How to complete this task: Show all lines from the data that include the word "people".

━━ Data shown ━━

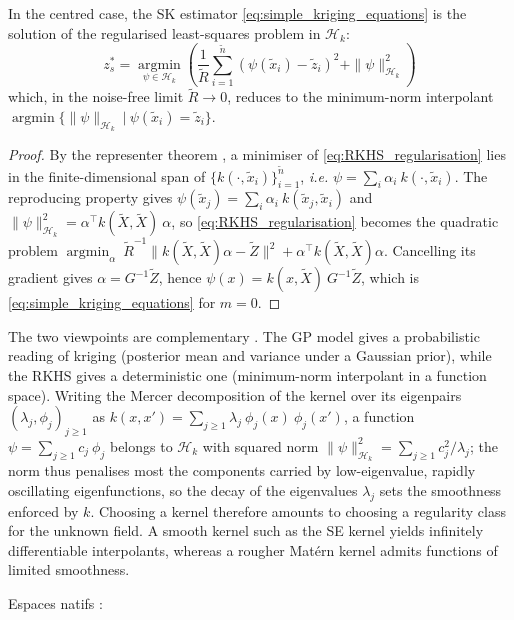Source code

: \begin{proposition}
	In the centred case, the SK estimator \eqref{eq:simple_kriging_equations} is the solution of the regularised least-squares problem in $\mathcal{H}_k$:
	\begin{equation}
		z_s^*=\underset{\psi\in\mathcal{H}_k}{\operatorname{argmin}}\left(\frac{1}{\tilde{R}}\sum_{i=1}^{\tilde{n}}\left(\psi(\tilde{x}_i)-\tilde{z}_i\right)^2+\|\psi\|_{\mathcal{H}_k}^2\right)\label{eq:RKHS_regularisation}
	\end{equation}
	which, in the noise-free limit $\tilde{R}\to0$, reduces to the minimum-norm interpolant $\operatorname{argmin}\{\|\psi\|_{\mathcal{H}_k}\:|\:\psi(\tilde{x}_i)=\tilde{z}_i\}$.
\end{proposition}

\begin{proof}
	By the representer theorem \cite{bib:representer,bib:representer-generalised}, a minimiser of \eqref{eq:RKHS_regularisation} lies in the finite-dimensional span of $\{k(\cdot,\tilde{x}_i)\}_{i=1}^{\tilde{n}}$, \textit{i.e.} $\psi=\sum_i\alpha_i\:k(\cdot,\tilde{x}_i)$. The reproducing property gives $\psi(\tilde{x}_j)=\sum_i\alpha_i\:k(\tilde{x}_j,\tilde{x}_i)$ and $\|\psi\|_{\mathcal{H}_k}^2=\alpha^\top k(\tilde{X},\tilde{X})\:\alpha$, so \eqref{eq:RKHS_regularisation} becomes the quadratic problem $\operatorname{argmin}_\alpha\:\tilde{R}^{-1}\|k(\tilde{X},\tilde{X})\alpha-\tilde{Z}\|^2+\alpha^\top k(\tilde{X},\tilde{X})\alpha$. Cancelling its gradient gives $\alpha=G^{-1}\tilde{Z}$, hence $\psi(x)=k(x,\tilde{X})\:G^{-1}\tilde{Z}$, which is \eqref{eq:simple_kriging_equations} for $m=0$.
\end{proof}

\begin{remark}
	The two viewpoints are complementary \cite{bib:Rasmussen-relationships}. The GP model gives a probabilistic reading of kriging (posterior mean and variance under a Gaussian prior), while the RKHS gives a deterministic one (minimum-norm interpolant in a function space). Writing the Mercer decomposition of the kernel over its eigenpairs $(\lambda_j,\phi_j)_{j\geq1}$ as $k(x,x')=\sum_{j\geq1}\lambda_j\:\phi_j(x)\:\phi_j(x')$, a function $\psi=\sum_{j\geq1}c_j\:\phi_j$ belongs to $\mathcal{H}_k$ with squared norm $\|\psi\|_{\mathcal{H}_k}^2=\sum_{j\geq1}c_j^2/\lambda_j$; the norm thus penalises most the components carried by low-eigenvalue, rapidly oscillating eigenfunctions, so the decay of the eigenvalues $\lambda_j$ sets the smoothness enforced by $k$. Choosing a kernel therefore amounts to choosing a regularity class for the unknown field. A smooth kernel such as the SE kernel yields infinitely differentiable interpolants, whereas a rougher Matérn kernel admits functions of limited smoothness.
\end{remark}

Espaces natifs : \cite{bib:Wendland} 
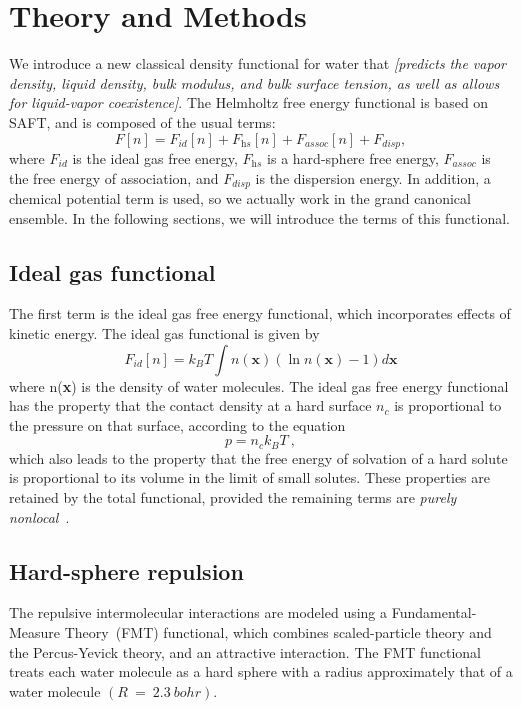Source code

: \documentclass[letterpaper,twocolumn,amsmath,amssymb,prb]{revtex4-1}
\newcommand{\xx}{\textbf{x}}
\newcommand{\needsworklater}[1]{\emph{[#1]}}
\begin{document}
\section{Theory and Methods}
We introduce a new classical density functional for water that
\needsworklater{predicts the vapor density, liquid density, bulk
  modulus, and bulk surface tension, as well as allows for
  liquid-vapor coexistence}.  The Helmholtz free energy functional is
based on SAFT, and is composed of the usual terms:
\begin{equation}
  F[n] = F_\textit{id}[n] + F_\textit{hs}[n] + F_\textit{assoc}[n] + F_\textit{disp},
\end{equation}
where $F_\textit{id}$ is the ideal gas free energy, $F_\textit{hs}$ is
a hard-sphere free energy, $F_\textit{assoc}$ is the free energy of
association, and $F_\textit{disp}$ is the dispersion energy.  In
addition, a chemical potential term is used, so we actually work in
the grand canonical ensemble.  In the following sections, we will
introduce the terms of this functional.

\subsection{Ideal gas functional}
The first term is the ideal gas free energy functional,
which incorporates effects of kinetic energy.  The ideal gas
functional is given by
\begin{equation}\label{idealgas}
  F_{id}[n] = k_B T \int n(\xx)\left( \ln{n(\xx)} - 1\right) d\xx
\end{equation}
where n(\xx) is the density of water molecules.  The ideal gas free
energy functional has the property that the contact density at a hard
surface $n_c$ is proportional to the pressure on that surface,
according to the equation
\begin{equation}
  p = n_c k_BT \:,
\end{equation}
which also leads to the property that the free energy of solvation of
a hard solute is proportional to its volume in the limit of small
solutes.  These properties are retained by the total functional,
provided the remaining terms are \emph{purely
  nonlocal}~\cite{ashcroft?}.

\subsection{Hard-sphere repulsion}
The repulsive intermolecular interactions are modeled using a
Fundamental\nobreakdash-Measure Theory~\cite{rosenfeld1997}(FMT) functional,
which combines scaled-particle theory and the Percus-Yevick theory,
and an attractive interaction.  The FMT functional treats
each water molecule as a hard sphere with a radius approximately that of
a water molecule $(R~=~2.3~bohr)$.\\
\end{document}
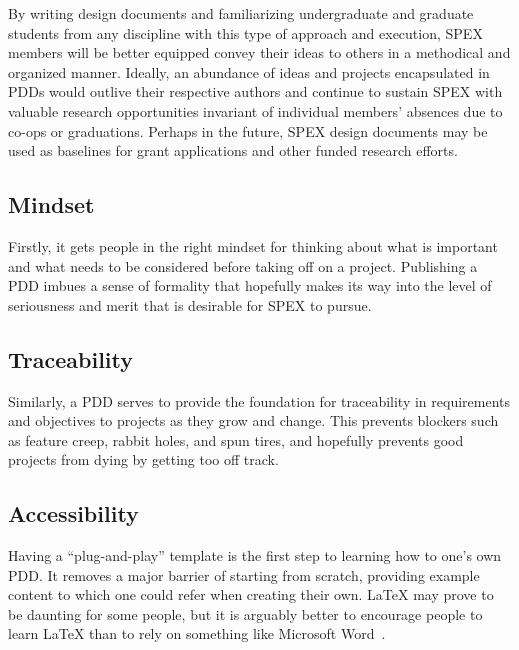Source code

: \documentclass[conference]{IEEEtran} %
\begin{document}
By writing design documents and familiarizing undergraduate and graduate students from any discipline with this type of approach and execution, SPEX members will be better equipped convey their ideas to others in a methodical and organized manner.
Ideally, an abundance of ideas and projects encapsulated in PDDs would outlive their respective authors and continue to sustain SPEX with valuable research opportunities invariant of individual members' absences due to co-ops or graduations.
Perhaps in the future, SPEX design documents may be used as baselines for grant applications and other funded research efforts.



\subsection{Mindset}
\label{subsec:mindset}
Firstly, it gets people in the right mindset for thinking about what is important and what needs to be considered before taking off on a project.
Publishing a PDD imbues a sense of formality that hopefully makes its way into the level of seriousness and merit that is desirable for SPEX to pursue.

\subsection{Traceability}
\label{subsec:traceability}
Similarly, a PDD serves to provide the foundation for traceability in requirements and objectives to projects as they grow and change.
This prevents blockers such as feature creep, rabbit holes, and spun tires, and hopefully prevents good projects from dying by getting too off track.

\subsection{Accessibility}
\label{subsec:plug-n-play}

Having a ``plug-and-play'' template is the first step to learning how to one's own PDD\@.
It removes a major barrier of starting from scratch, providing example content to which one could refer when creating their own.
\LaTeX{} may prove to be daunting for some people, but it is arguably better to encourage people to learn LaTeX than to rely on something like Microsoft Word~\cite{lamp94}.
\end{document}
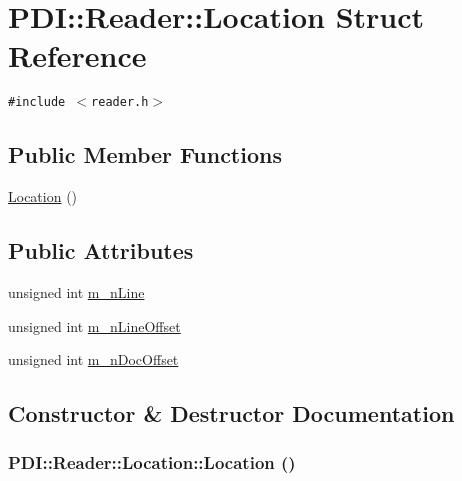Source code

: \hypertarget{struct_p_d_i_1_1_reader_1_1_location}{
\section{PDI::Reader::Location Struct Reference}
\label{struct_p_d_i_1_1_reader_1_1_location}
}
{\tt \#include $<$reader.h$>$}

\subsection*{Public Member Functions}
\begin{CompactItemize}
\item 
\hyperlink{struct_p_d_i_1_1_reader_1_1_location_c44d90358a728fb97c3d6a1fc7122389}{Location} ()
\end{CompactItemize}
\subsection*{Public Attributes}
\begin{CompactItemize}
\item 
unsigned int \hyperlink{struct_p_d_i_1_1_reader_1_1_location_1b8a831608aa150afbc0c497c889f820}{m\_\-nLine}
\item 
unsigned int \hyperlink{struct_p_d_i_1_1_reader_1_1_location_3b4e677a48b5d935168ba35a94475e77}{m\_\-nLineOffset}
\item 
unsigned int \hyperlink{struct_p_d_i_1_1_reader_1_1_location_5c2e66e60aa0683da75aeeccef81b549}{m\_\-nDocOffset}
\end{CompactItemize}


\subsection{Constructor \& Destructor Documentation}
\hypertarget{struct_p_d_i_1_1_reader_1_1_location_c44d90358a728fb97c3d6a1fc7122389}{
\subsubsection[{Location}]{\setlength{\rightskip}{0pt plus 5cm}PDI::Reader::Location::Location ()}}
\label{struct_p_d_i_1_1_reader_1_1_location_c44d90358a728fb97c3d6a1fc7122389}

━━━

Answer for this exercise:
Firstly, it gets people in the right mindset for thinking about what is important and what needs to be considered before taking off on a project.
\LaTeX{} may prove to be daunting for some people, but it is arguably better to encourage people to learn LaTeX than to rely on something like Microsoft Word~\cite{lamp94}.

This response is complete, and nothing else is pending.